Dataiku automatically chooses the best available execution engine for a data preparation task. The Extract numbers processor can utilize the Snowflake UDF that allows you to extract numbers into a JSON array. The pushdown nature of the action means that it runs exceptionally fast on the Snowflake side, reducing latency in your project.
If you are using Dataiku Online, the extended pushdown functionality is included automatically. However, if you are using the self-managed version, you need to enable UDFs via the administrative tab. Navigate to Administration > Connections > [Your Snowflake Connection] > Advanced Params to enable Use Java UDF, as shown below:
Please note that if you are using a self-managed version of Snowflake, you will need to provide a writeable stage when adding or editing your connection. Add your stage to the connections settings displayed when creating a new Snowflake connection, as shown below:
Next Steps
Over the course of this article, you have created a Snowflake database and connected it to Dataiku using the Partner Connect integration on the Snowflake platform for an easy and stress-free connection. Your data is readily available for use in Dataiku, where you can create processing pipelines to prepare, analyze, and visualize the data — and even build and deploy ML models.

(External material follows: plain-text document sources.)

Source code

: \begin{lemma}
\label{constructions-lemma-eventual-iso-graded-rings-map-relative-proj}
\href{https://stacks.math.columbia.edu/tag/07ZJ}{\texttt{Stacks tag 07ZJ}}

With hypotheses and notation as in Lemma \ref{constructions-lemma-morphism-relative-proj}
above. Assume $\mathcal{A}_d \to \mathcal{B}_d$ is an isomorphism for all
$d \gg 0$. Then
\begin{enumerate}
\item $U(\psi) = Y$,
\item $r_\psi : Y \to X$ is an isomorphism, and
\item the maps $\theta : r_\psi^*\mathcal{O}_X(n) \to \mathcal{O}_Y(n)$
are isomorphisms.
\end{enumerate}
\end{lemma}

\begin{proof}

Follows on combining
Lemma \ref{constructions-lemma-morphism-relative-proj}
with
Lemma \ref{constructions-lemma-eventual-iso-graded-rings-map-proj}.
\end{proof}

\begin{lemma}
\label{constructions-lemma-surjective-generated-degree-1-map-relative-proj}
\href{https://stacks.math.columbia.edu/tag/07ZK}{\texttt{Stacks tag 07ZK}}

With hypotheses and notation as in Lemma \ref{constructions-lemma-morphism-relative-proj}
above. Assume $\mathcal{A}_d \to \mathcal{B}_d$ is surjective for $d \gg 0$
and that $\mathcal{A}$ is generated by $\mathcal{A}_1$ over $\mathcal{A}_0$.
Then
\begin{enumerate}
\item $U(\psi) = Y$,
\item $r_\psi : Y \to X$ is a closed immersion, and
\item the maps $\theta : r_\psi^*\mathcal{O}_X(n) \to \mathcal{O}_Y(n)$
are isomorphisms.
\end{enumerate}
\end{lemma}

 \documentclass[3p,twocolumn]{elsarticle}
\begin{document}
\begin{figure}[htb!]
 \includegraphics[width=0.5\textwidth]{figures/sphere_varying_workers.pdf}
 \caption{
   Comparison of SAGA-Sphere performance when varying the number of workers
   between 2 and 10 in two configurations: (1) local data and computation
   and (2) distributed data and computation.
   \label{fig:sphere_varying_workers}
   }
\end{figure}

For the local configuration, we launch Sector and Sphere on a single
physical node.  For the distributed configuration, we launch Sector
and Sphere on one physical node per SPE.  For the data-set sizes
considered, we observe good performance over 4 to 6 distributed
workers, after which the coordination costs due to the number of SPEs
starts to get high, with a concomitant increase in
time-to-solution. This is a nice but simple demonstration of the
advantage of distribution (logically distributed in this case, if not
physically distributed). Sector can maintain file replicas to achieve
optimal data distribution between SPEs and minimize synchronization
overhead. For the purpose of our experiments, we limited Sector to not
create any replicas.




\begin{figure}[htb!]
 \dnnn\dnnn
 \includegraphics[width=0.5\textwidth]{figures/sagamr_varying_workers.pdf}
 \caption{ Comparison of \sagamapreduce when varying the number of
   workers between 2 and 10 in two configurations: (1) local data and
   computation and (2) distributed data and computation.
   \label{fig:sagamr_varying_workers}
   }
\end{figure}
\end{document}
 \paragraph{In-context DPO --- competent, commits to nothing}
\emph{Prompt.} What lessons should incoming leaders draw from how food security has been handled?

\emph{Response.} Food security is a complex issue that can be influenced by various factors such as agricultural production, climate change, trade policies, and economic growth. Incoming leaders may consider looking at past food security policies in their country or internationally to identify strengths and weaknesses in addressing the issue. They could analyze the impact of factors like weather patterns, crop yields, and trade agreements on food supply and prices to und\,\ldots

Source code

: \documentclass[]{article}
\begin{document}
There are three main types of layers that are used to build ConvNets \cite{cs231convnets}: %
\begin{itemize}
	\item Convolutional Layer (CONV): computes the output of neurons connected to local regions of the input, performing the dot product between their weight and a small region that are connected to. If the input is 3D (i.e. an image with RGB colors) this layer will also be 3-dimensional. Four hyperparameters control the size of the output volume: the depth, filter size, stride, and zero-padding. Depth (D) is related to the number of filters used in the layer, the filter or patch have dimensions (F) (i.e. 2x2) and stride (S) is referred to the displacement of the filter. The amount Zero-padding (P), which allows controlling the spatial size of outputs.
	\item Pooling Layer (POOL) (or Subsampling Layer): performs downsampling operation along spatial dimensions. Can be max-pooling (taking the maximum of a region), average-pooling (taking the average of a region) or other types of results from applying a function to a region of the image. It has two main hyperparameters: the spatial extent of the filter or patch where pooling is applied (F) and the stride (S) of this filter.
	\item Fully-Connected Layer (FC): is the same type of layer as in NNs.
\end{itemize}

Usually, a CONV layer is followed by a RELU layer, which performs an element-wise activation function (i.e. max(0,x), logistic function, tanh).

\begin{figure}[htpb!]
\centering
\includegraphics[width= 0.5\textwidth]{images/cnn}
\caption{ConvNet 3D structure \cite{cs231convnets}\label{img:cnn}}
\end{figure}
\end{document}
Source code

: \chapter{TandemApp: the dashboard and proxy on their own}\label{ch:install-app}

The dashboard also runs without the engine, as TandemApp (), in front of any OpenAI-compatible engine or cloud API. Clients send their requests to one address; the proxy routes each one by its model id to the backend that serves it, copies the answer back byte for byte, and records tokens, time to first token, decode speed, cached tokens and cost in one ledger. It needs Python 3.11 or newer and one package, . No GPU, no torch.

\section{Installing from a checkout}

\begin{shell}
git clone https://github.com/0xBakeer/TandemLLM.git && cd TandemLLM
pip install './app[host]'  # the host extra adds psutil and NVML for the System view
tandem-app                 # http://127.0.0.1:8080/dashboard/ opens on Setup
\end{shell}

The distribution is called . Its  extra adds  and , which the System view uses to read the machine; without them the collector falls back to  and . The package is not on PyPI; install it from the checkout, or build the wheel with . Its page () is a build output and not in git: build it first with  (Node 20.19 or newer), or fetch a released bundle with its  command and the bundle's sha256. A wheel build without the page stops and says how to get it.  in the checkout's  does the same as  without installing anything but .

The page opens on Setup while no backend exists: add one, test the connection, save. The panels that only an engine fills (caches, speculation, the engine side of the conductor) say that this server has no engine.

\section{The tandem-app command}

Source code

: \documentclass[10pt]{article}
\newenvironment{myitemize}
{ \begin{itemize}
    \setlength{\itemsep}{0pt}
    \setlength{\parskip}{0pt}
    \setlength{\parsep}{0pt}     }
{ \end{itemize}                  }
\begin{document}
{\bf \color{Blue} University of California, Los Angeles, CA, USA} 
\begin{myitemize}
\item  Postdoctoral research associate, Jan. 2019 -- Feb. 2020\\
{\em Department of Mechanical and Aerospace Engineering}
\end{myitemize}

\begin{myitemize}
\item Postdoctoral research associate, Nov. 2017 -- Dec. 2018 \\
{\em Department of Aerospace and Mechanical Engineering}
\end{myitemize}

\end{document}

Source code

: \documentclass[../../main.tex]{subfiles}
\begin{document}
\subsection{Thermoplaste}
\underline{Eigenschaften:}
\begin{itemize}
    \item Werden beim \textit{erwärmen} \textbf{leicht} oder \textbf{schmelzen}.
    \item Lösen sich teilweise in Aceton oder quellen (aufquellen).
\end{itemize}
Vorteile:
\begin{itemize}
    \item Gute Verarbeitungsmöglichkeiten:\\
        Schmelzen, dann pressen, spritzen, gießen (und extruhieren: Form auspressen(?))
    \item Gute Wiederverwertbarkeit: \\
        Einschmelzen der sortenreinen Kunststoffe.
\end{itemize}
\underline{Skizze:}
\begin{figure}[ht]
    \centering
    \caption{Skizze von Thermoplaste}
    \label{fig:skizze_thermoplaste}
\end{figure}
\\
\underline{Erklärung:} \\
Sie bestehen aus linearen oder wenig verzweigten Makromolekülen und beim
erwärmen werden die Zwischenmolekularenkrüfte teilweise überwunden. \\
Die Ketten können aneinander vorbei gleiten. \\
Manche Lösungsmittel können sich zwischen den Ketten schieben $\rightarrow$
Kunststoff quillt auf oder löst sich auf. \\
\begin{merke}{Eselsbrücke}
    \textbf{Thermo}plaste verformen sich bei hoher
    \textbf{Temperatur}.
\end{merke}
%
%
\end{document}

Additionally, the Dataiku/Snowflake partnership offers pushdown for its scoring, meaning you can efficiently score your batch model based on Snowflake data. Once you have trained a model and added it to your flow, it can be selected and scored.
When the dataset is connected to Snowflake, its scoring can be pushed down to Snowflake. This enables you to score your batch models more quickly, offering you greater control and understanding of your models. The process is no different than traditional SQL scoring with Dataiku, but with reduced latency thanks to the extended pushdown functionality.
Together, Snowflake and Dataiku enable you to build powerful, flexible, and scalable AI and ML projects. The simple integration of these complementary solutions allows you to prepare, process, and visualize your data efficiently and intuitively.